Data items
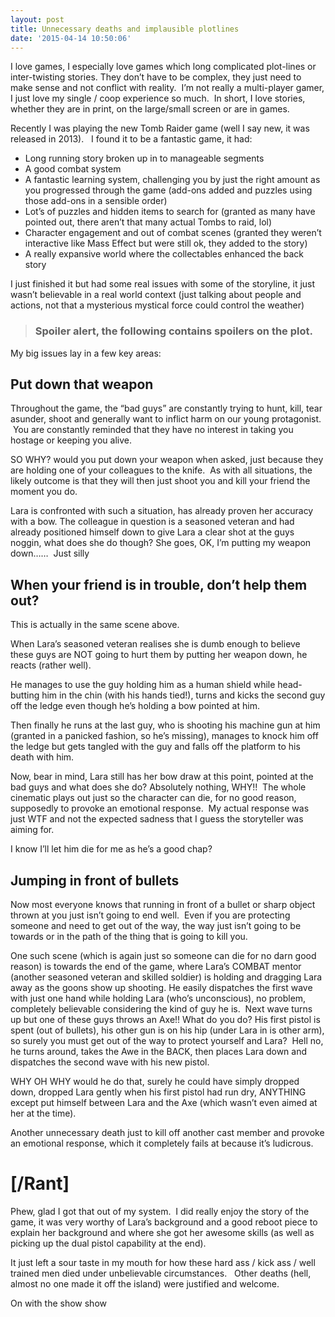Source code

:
 ```yaml
---
layout: post
title: Unnecessary deaths and implausible plotlines
date: '2015-04-14 10:50:06'
---
```


I love games, I especially love games which long complicated plot-lines or inter-twisting stories. They don’t have to be complex, they just need to make sense and not conflict with reality. &nbsp;I’m not really a multi-player gamer, I just love my single / coop experience so much. &nbsp;In short, I love stories, whether they are in print, on the large/small screen or are in games.

Recently I was playing the new Tomb Raider game (well I say new, it was released in 2013). &nbsp; I found it to be a fantastic game, it had:

- Long running story broken up in to manageable segments
- A good combat system
- A fantastic learning system, challenging you by just the right amount as you progressed through the game (add-ons added and puzzles using those add-ons in a sensible order)
- Lot’s of puzzles and hidden items to search for (granted as many have pointed out, there aren’t that many actual Tombs to raid, lol)
- Character engagement and out of combat scenes (granted they weren’t interactive like Mass Effect but were still ok, they added to the story)
- A really expansive world where the collectables enhanced the back story

I just finished it but had some real issues with some of the storyline, it just wasn’t believable in a real world context (just talking about people and actions, not that a mysterious mystical force could control the weather)

> ### Spoiler alert, the following contains spoilers on the plot.

My big issues lay in a few key areas:

## Put down that weapon

Throughout the game, the “bad guys” are constantly trying to hunt, kill, tear asunder, shoot and generally want to inflict harm on our young protagonist. &nbsp;You are constantly reminded that they have no interest in taking you hostage or keeping you alive.

SO WHY? would you put down your weapon when asked, just because they are holding one of your colleagues to the knife. &nbsp;As with all situations, the likely outcome is that they will then just shoot you and kill your friend the moment you do.

Lara is confronted with such a situation, has already proven her accuracy with a bow. The colleague in question is a seasoned veteran and had already positioned himself down to give Lara a clear shot at the guys noggin, what does she do though? She goes, OK, I’m putting my weapon down…… &nbsp;Just silly

## When your friend is in trouble, don’t help them out?

This is actually in the same scene above.

When Lara’s seasoned veteran realises she is dumb enough to believe these guys are NOT going to hurt them by putting her weapon down, he reacts (rather well).

He manages to use the guy holding him as a human shield while head-butting him in the chin (with his hands tied!), turns and kicks the second guy off the ledge even though he’s holding a bow pointed at him.

Then finally he runs at the last guy, who is shooting his machine gun at him (granted in a panicked fashion, so he’s missing), manages to knock him off the ledge but gets tangled with the guy and falls off the platform to his death with him.

Now, bear in mind, Lara still has her bow draw at this point, pointed at the bad guys and what does she do? Absolutely nothing, WHY!! &nbsp;The whole cinematic plays out just so the character can die, for no good reason, supposedly to provoke an emotional response. &nbsp;My actual response was just WTF and not the expected sadness that I guess the storyteller was aiming for.

I know I’ll let him die for me as he’s a good chap?

## Jumping in front of bullets

Now most everyone knows that running in front of a bullet or sharp object thrown at you just isn’t going to end well. &nbsp;Even if you are protecting someone and need to get out of the way, the way just isn’t going to be towards or in the path of the thing that is going to kill you.

One such scene (which is again just so someone can die for no darn good reason) is towards the end of the game, where Lara’s COMBAT mentor (another seasoned veteran and skilled soldier) is holding and dragging Lara away as the goons show up shooting. He easily dispatches the first wave with just one hand while holding Lara (who’s unconscious), no problem, completely believable considering the kind of guy he is. &nbsp;Next wave turns up but one of these guys throws an Axe!! What do you do? His first pistol is spent (out of bullets), his other gun is on his hip (under Lara in is other arm), so surely you must get out of the way to protect yourself and Lara? &nbsp;Hell no, he turns around, takes the Awe in the BACK, then places Lara down and dispatches the second wave with his new pistol.

WHY OH WHY would he do that, surely he could have simply dropped down, dropped Lara gently when his first pistol had run dry, ANYTHING except put himself between Lara and the Axe (which wasn’t even aimed at her at the time).

Another unnecessary death just to kill off another cast member and provoke an emotional response, which it completely fails at because it’s ludicrous.

# [/Rant]

Phew, glad I got that out of my system. &nbsp;I did really enjoy the story of the game, it was very worthy of Lara’s background and a good reboot piece to explain her background and where she got her awesome skills (as well as picking up the dual pistol capability at the end).

It just left a sour taste in my mouth for how these hard ass / kick ass / well trained men died under unbelievable circumstances. &nbsp; Other deaths (hell, almost no one made it off the island) were justified and welcome.

On with the show show

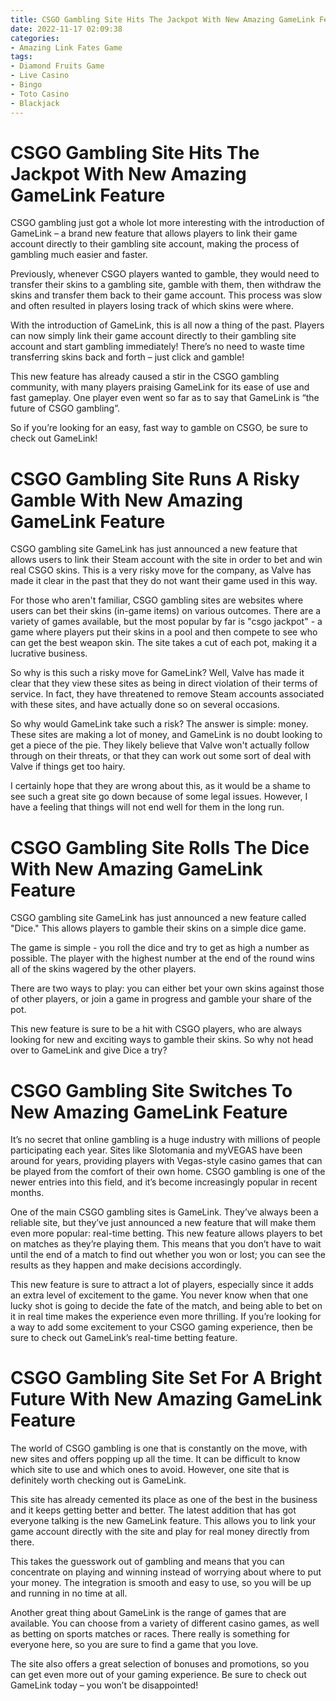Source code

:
 ```yaml
---
title: CSGO Gambling Site Hits The Jackpot With New Amazing GameLink Feature 
date: 2022-11-17 02:09:38
categories:
- Amazing Link Fates Game
tags:
- Diamond Fruits Game
- Live Casino
- Bingo
- Toto Casino
- Blackjack
---
```



#  CSGO Gambling Site Hits The Jackpot With New Amazing GameLink Feature 

CSGO gambling just got a whole lot more interesting with the introduction of GameLink – a brand new feature that allows players to link their game account directly to their gambling site account, making the process of gambling much easier and faster.

Previously, whenever CSGO players wanted to gamble, they would need to transfer their skins to a gambling site, gamble with them, then withdraw the skins and transfer them back to their game account. This process was slow and often resulted in players losing track of which skins were where.

With the introduction of GameLink, this is all now a thing of the past. Players can now simply link their game account directly to their gambling site account and start gambling immediately! There’s no need to waste time transferring skins back and forth – just click and gamble!

This new feature has already caused a stir in the CSGO gambling community, with many players praising GameLink for its ease of use and fast gameplay. One player even went so far as to say that GameLink is “the future of CSGO gambling”.

So if you’re looking for an easy, fast way to gamble on CSGO, be sure to check out GameLink!

#  CSGO Gambling Site Runs A Risky Gamble With New Amazing GameLink Feature 

CSGO gambling site GameLink has just announced a new feature that allows users to link their Steam account with the site in order to bet and win real CSGO skins. This is a very risky move for the company, as Valve has made it clear in the past that they do not want their game used in this way.

For those who aren't familiar, CSGO gambling sites are websites where users can bet their skins (in-game items) on various outcomes. There are a variety of games available, but the most popular by far is "csgo jackpot" - a game where players put their skins in a pool and then compete to see who can get the best weapon skin. The site takes a cut of each pot, making it a lucrative business.

So why is this such a risky move for GameLink? Well, Valve has made it clear that they view these sites as being in direct violation of their terms of service. In fact, they have threatened to remove Steam accounts associated with these sites, and have actually done so on several occasions.

So why would GameLink take such a risk? The answer is simple: money. These sites are making a lot of money, and GameLink is no doubt looking to get a piece of the pie. They likely believe that Valve won't actually follow through on their threats, or that they can work out some sort of deal with Valve if things get too hairy.

I certainly hope that they are wrong about this, as it would be a shame to see such a great site go down because of some legal issues. However, I have a feeling that things will not end well for them in the long run.

#  CSGO Gambling Site Rolls The Dice With New Amazing GameLink Feature 

CSGO gambling site GameLink has just announced a new feature called "Dice." This allows players to gamble their skins on a simple dice game.

The game is simple - you roll the dice and try to get as high a number as possible. The player with the highest number at the end of the round wins all of the skins wagered by the other players.

There are two ways to play: you can either bet your own skins against those of other players, or join a game in progress and gamble your share of the pot.

This new feature is sure to be a hit with CSGO players, who are always looking for new and exciting ways to gamble their skins. So why not head over to GameLink and give Dice a try?

#  CSGO Gambling Site Switches To New Amazing GameLink Feature 

It’s no secret that online gambling is a huge industry with millions of people participating each year. Sites like Slotomania and myVEGAS have been around for years, providing players with Vegas-style casino games that can be played from the comfort of their own home. CSGO gambling is one of the newer entries into this field, and it’s become increasingly popular in recent months.

One of the main CSGO gambling sites is GameLink. They’ve always been a reliable site, but they’ve just announced a new feature that will make them even more popular: real-time betting. This new feature allows players to bet on matches as they’re playing them. This means that you don’t have to wait until the end of a match to find out whether you won or lost; you can see the results as they happen and make decisions accordingly.

This new feature is sure to attract a lot of players, especially since it adds an extra level of excitement to the game. You never know when that one lucky shot is going to decide the fate of the match, and being able to bet on it in real time makes the experience even more thrilling. If you’re looking for a way to add some excitement to your CSGO gaming experience, then be sure to check out GameLink’s real-time betting feature.

#  CSGO Gambling Site Set For A Bright Future With New Amazing GameLink Feature

The world of CSGO gambling is one that is constantly on the move, with new sites and offers popping up all the time. It can be difficult to know which site to use and which ones to avoid. However, one site that is definitely worth checking out is GameLink.

This site has already cemented its place as one of the best in the business and it keeps getting better and better. The latest addition that has got everyone talking is the new GameLink feature. This allows you to link your game account directly with the site and play for real money directly from there.

This takes the guesswork out of gambling and means that you can concentrate on playing and winning instead of worrying about where to put your money. The integration is smooth and easy to use, so you will be up and running in no time at all.

Another great thing about GameLink is the range of games that are available. You can choose from a variety of different casino games, as well as betting on sports matches or races. There really is something for everyone here, so you are sure to find a game that you love.

The site also offers a great selection of bonuses and promotions, so you can get even more out of your gaming experience. Be sure to check out GameLink today – you won’t be disappointed!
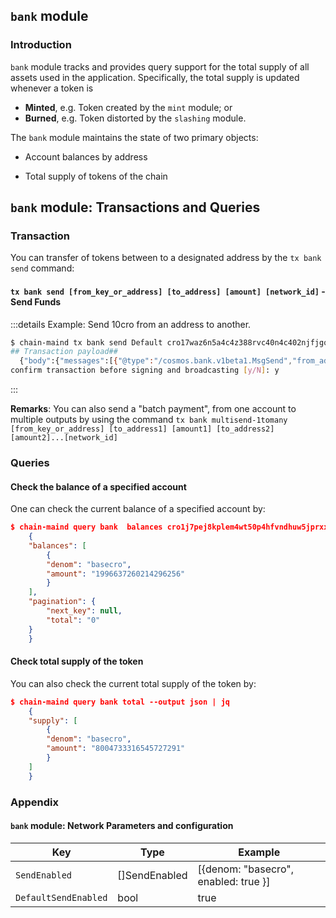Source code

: ## `bank` module

### Introduction

`bank` module tracks and provides query support for the total supply of all assets used in the application. Specifically, the total supply is updated whenever a token is

- **Minted**, e.g. Token created by the `mint` module; or
- **Burned**, e.g. Token distorted by the `slashing` module.

The `bank` module maintains the state of two primary objects:

- Account balances by address

- Total supply of tokens of the chain

## `bank` module: Transactions and Queries

### Transaction

You can transfer of tokens between to a designated address by the `tx bank send` command:

#### `tx bank send [from_key_or_address] [to_address] [amount] [network_id]` - **Send Funds**

:::details Example: Send 10cro from an address to another.

```bash
$ chain-maind tx bank send Default cro17waz6n5a4c4z388rvc40n4c402njfjgqmv0qcp 10cro --chain-id cro-test
## Transaction payload##
  {"body":{"messages":[{"@type":"/cosmos.bank.v1beta1.MsgSend","from_address"....}
confirm transaction before signing and broadcasting [y/N]: y
```

:::

**Remarks**: You can also send a "batch payment", from one account to multiple outputs by using the command
`tx bank multisend-1tomany [from_key_or_address] [to_address1] [amount1] [to_address2] [amount2]...[network_id]`

### Queries

#### Check the balance of a specified account

One can check the current balance of a specified account by:

```json
$ chain-maind query bank  balances cro1j7pej8kplem4wt50p4hfvndhuw5jprxxn5625q --output json | jq
    {
    "balances": [
        {
        "denom": "basecro",
        "amount": "1996637260214296256"
        }
    ],
    "pagination": {
        "next_key": null,
        "total": "0"
    }
    }
```

#### Check total supply of the token

You can also check the current total supply of the token by:

```json
$ chain-maind query bank total --output json | jq
    {
    "supply": [
        {
        "denom": "basecro",
        "amount": "8004733316545727291"
        }
    ]
    }
```

### Appendix

#### `bank` module: Network Parameters and configuration

| Key                  | Type          | Example                              |
| -------------------- | ------------- | ------------------------------------ |
| `SendEnabled`        | []SendEnabled | [{denom: "basecro", enabled: true }] |
| `DefaultSendEnabled` | bool          | true                                 |
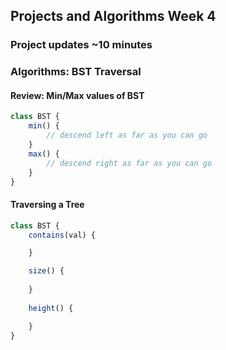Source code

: ## Projects and Algorithms Week 4

### Project updates ~10 minutes

### Algorithms: BST Traversal
#### Review: Min/Max values of BST
```js
class BST {
    min() {
        // descend left as far as you can go
    }
    max() {
        // descend right as far as you can go
    }
}
```
#### Traversing a Tree
```js
class BST {
    contains(val) {

    }

    size() {
        
    }
    
    height() {

    }
}
```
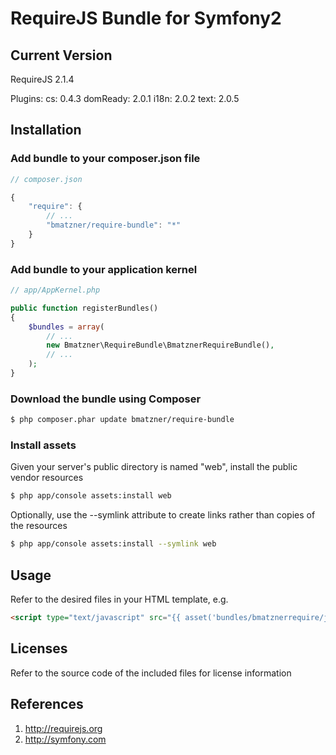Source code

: RequireJS Bundle for Symfony2
=======================

## Current Version

RequireJS 2.1.4

Plugins:
cs: 0.4.3
domReady: 2.0.1
i18n: 2.0.2
text: 2.0.5

## Installation

### Add bundle to your composer.json file

``` js
// composer.json

{
    "require": {
		// ...
        "bmatzner/require-bundle": "*"
    }
}
```

### Add bundle to your application kernel

``` php
// app/AppKernel.php

public function registerBundles()
{
    $bundles = array(
        // ...
        new Bmatzner\RequireBundle\BmatznerRequireBundle(),
        // ...
    );
}
```

### Download the bundle using Composer

``` bash
$ php composer.phar update bmatzner/require-bundle
```

### Install assets

Given your server's public directory is named "web", install the public vendor resources

``` bash
$ php app/console assets:install web
```

Optionally, use the --symlink attribute to create links rather than copies of the resources 

``` bash
$ php app/console assets:install --symlink web
```

## Usage

Refer to the desired files in your HTML template, e.g.

``` html
<script type="text/javascript" src="{{ asset('bundles/bmatznerrequire/js/require.min.js') }}" data-main="{{ asset('js/myapp.js') }}"></script>
```

## Licenses

Refer to the source code of the included files for license information

## References

1. http://requirejs.org
2. http://symfony.com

#### [Your instructions]
From the data above, output only the lines between the line containing "Throughout the game, the" and the line containing "This is actually in the same scene above.", inclusive, exactly as written.

#### [Answer section]
Throughout the game, the “bad guys” are constantly trying to hunt, kill, tear asunder, shoot and generally want to inflict harm on our young protagonist. &nbsp;You are constantly reminded that they have no interest in taking you hostage or keeping you alive.

SO WHY? would you put down your weapon when asked, just because they are holding one of your colleagues to the knife. &nbsp;As with all situations, the likely outcome is that they will then just shoot you and kill your friend the moment you do.

Lara is confronted with such a situation, has already proven her accuracy with a bow. The colleague in question is a seasoned veteran and had already positioned himself down to give Lara a clear shot at the guys noggin, what does she do though? She goes, OK, I’m putting my weapon down…… &nbsp;Just silly

## When your friend is in trouble, don’t help them out?

This is actually in the same scene above.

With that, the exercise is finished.